▸ PROBLEM DESCRIPTION: Please write out every line of the listing without alteration, but omit the images.

───── DATA FOR PROCESSING

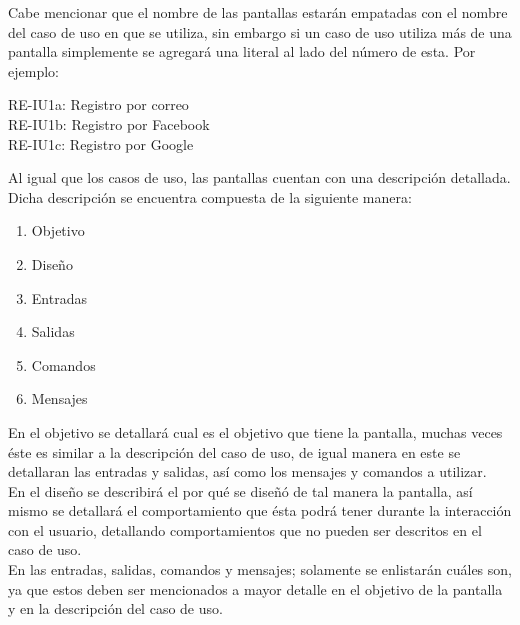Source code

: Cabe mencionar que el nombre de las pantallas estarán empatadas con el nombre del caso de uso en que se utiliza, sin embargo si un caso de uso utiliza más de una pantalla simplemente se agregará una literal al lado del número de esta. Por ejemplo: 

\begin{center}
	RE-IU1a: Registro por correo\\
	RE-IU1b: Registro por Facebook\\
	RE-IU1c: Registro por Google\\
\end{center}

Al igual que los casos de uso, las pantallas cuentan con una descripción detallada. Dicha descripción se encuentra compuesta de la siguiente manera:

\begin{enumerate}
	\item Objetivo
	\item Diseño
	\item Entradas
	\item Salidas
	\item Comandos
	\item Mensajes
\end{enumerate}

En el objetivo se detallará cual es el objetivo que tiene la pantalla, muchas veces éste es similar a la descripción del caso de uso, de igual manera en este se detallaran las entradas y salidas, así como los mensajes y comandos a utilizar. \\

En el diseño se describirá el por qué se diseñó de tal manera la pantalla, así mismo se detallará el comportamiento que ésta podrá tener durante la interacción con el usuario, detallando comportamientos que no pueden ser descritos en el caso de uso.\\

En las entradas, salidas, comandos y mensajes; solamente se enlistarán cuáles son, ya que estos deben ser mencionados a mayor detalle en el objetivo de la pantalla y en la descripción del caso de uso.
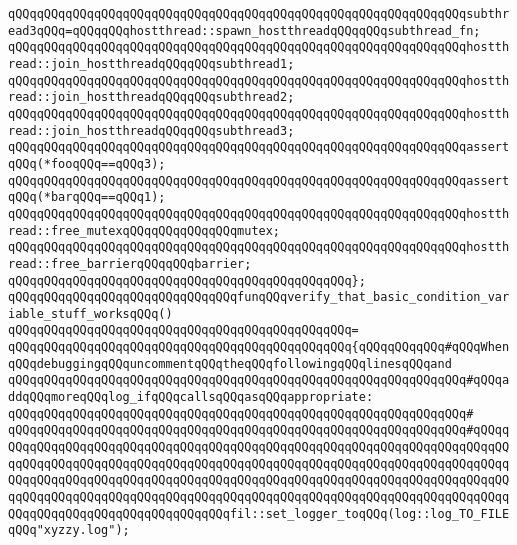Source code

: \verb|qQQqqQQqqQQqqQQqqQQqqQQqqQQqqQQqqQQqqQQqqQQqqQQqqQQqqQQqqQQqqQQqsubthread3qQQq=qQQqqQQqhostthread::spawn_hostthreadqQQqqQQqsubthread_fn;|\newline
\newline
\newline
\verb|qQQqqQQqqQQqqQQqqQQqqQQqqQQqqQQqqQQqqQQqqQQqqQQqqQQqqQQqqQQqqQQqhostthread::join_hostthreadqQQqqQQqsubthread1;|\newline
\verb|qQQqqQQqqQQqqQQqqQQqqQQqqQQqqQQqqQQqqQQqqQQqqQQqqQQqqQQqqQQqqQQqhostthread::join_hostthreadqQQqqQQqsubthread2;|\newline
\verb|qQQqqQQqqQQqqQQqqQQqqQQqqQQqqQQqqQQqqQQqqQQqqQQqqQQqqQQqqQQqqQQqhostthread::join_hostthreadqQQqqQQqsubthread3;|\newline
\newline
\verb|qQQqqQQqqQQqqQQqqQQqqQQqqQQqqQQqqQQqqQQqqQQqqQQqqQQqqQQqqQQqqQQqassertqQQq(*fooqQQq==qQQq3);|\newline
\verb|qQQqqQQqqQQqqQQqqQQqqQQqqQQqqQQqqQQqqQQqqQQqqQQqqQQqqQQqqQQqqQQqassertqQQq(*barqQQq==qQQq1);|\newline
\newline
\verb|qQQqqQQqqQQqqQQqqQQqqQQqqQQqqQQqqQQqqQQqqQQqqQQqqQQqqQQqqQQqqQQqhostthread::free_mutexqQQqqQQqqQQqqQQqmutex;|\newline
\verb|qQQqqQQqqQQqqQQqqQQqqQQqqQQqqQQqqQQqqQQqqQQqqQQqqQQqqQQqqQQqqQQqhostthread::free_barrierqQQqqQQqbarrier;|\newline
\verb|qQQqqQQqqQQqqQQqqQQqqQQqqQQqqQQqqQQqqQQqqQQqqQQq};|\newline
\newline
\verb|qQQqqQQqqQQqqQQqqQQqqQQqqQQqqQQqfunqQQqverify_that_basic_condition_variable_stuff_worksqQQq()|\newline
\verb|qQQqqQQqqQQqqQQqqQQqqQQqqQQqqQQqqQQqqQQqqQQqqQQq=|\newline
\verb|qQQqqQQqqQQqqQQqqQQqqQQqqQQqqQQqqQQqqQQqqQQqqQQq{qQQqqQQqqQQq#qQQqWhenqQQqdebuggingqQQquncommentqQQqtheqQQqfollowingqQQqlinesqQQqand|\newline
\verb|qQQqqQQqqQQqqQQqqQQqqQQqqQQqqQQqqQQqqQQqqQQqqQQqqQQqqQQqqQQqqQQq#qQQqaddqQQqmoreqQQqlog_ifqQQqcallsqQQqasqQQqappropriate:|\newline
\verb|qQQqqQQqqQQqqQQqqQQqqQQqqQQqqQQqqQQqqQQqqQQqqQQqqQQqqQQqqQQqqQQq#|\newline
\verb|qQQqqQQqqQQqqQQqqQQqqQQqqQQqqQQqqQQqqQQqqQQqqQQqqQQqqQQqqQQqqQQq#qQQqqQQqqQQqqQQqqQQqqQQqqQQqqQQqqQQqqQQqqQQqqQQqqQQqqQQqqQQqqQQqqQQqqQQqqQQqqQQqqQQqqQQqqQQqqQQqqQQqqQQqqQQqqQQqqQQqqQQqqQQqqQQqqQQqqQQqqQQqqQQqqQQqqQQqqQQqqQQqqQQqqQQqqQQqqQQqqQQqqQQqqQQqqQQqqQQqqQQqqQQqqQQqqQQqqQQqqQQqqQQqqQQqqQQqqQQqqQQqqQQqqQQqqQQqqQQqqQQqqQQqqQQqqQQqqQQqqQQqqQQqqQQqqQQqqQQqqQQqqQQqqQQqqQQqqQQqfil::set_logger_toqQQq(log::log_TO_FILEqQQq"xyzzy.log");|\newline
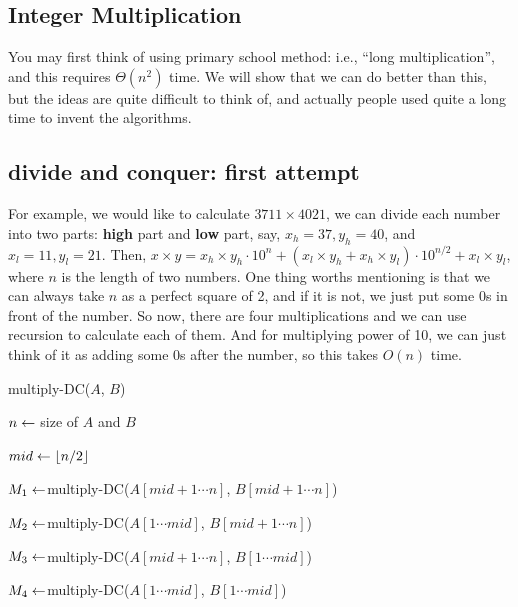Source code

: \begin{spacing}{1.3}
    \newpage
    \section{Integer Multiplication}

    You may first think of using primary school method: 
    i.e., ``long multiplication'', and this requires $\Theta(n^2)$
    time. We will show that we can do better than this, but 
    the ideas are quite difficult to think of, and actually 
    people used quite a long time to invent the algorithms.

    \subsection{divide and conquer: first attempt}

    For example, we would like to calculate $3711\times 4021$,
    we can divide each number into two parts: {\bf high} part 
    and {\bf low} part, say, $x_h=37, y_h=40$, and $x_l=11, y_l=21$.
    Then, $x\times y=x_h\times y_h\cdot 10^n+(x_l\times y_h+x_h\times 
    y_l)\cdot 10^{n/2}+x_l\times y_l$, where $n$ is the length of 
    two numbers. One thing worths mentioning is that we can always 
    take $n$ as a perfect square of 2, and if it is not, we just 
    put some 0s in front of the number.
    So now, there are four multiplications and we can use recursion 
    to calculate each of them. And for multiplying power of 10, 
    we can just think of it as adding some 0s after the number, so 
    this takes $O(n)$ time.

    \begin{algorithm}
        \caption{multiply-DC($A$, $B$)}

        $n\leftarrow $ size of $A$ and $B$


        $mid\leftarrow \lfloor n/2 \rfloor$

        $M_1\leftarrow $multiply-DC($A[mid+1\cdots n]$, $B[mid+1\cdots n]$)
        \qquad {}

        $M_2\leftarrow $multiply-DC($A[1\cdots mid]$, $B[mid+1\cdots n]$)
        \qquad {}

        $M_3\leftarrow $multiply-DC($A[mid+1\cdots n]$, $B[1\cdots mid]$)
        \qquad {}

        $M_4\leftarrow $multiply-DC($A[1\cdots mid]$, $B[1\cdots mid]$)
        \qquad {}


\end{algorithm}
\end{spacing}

──────────

▸ ANSWER TO THE PROBLEM:
Source code

: Cabe mencionar que el nombre de las pantallas estarán empatadas con el nombre del caso de uso en que se utiliza, sin embargo si un caso de uso utiliza más de una pantalla simplemente se agregará una literal al lado del número de esta. Por ejemplo: 

\begin{center}
	RE-IU1a: Registro por correo\\
	RE-IU1b: Registro por Facebook\\
	RE-IU1c: Registro por Google\\
\end{center}

Al igual que los casos de uso, las pantallas cuentan con una descripción detallada. Dicha descripción se encuentra compuesta de la siguiente manera:

\begin{enumerate}
	\item Objetivo
	\item Diseño
	\item Entradas
	\item Salidas
	\item Comandos
	\item Mensajes
\end{enumerate}

En el objetivo se detallará cual es el objetivo que tiene la pantalla, muchas veces éste es similar a la descripción del caso de uso, de igual manera en este se detallaran las entradas y salidas, así como los mensajes y comandos a utilizar. \\

En el diseño se describirá el por qué se diseñó de tal manera la pantalla, así mismo se detallará el comportamiento que ésta podrá tener durante la interacción con el usuario, detallando comportamientos que no pueden ser descritos en el caso de uso.\\

En las entradas, salidas, comandos y mensajes; solamente se enlistarán cuáles son, ya que estos deben ser mencionados a mayor detalle en el objetivo de la pantalla y en la descripción del caso de uso.
Source code

: \verb|qQQqqQQqqQQqqQQqqQQqqQQqqQQqqQQqqQQqqQQqqQQqqQQqqQQqqQQqqQQqqQQqsubthread3qQQq=qQQqqQQqhostthread::spawn_hostthreadqQQqqQQqsubthread_fn;|\newline
\newline
\newline
\verb|qQQqqQQqqQQqqQQqqQQqqQQqqQQqqQQqqQQqqQQqqQQqqQQqqQQqqQQqqQQqqQQqhostthread::join_hostthreadqQQqqQQqsubthread1;|\newline
\verb|qQQqqQQqqQQqqQQqqQQqqQQqqQQqqQQqqQQqqQQqqQQqqQQqqQQqqQQqqQQqqQQqhostthread::join_hostthreadqQQqqQQqsubthread2;|\newline
\verb|qQQqqQQqqQQqqQQqqQQqqQQqqQQqqQQqqQQqqQQqqQQqqQQqqQQqqQQqqQQqqQQqhostthread::join_hostthreadqQQqqQQqsubthread3;|\newline
\newline
\verb|qQQqqQQqqQQqqQQqqQQqqQQqqQQqqQQqqQQqqQQqqQQqqQQqqQQqqQQqqQQqqQQqassertqQQq(*fooqQQq==qQQq3);|\newline
\verb|qQQqqQQqqQQqqQQqqQQqqQQqqQQqqQQqqQQqqQQqqQQqqQQqqQQqqQQqqQQqqQQqassertqQQq(*barqQQq==qQQq1);|\newline
\newline
\verb|qQQqqQQqqQQqqQQqqQQqqQQqqQQqqQQqqQQqqQQqqQQqqQQqqQQqqQQqqQQqqQQqhostthread::free_mutexqQQqqQQqqQQqqQQqmutex;|\newline
\verb|qQQqqQQqqQQqqQQqqQQqqQQqqQQqqQQqqQQqqQQqqQQqqQQqqQQqqQQqqQQqqQQqhostthread::free_barrierqQQqqQQqbarrier;|\newline
\verb|qQQqqQQqqQQqqQQqqQQqqQQqqQQqqQQqqQQqqQQqqQQqqQQq};|\newline
\newline
\verb|qQQqqQQqqQQqqQQqqQQqqQQqqQQqqQQqfunqQQqverify_that_basic_condition_variable_stuff_worksqQQq()|\newline
\verb|qQQqqQQqqQQqqQQqqQQqqQQqqQQqqQQqqQQqqQQqqQQqqQQq=|\newline
\verb|qQQqqQQqqQQqqQQqqQQqqQQqqQQqqQQqqQQqqQQqqQQqqQQq{qQQqqQQqqQQq#qQQqWhenqQQqdebuggingqQQquncommentqQQqtheqQQqfollowingqQQqlinesqQQqand|\newline
\verb|qQQqqQQqqQQqqQQqqQQqqQQqqQQqqQQqqQQqqQQqqQQqqQQqqQQqqQQqqQQqqQQq#qQQqaddqQQqmoreqQQqlog_ifqQQqcallsqQQqasqQQqappropriate:|\newline
\verb|qQQqqQQqqQQqqQQqqQQqqQQqqQQqqQQqqQQqqQQqqQQqqQQqqQQqqQQqqQQqqQQq#|\newline
\verb|qQQqqQQqqQQqqQQqqQQqqQQqqQQqqQQqqQQqqQQqqQQqqQQqqQQqqQQqqQQqqQQq#qQQqqQQqqQQqqQQqqQQqqQQqqQQqqQQqqQQqqQQqqQQqqQQqqQQqqQQqqQQqqQQqqQQqqQQqqQQqqQQqqQQqqQQqqQQqqQQqqQQqqQQqqQQqqQQqqQQqqQQqqQQqqQQqqQQqqQQqqQQqqQQqqQQqqQQqqQQqqQQqqQQqqQQqqQQqqQQqqQQqqQQqqQQqqQQqqQQqqQQqqQQqqQQqqQQqqQQqqQQqqQQqqQQqqQQqqQQqqQQqqQQqqQQqqQQqqQQqqQQqqQQqqQQqqQQqqQQqqQQqqQQqqQQqqQQqqQQqqQQqqQQqqQQqqQQqqQQqfil::set_logger_toqQQq(log::log_TO_FILEqQQq"xyzzy.log");|\newline
Source code

: \begin{spacing}{1.3}
    \newpage
    \section{Integer Multiplication}

    You may first think of using primary school method: 
    i.e., ``long multiplication'', and this requires $\Theta(n^2)$
    time. We will show that we can do better than this, but 
    the ideas are quite difficult to think of, and actually 
    people used quite a long time to invent the algorithms.

    \subsection{divide and conquer: first attempt}

    For example, we would like to calculate $3711\times 4021$,
    we can divide each number into two parts: {\bf high} part 
    and {\bf low} part, say, $x_h=37, y_h=40$, and $x_l=11, y_l=21$.
    Then, $x\times y=x_h\times y_h\cdot 10^n+(x_l\times y_h+x_h\times 
    y_l)\cdot 10^{n/2}+x_l\times y_l$, where $n$ is the length of 
    two numbers. One thing worths mentioning is that we can always 
    take $n$ as a perfect square of 2, and if it is not, we just 
    put some 0s in front of the number.
    So now, there are four multiplications and we can use recursion 
    to calculate each of them. And for multiplying power of 10, 
    we can just think of it as adding some 0s after the number, so 
    this takes $O(n)$ time.

    \begin{algorithm}
        \caption{multiply-DC($A$, $B$)}

        $n\leftarrow $ size of $A$ and $B$


        $mid\leftarrow \lfloor n/2 \rfloor$

        $M_1\leftarrow $multiply-DC($A[mid+1\cdots n]$, $B[mid+1\cdots n]$)
        \qquad {}

        $M_2\leftarrow $multiply-DC($A[1\cdots mid]$, $B[mid+1\cdots n]$)
        \qquad {}

        $M_3\leftarrow $multiply-DC($A[mid+1\cdots n]$, $B[1\cdots mid]$)
        \qquad {}

        $M_4\leftarrow $multiply-DC($A[1\cdots mid]$, $B[1\cdots mid]$)
        \qquad {}


\end{algorithm}
\end{spacing}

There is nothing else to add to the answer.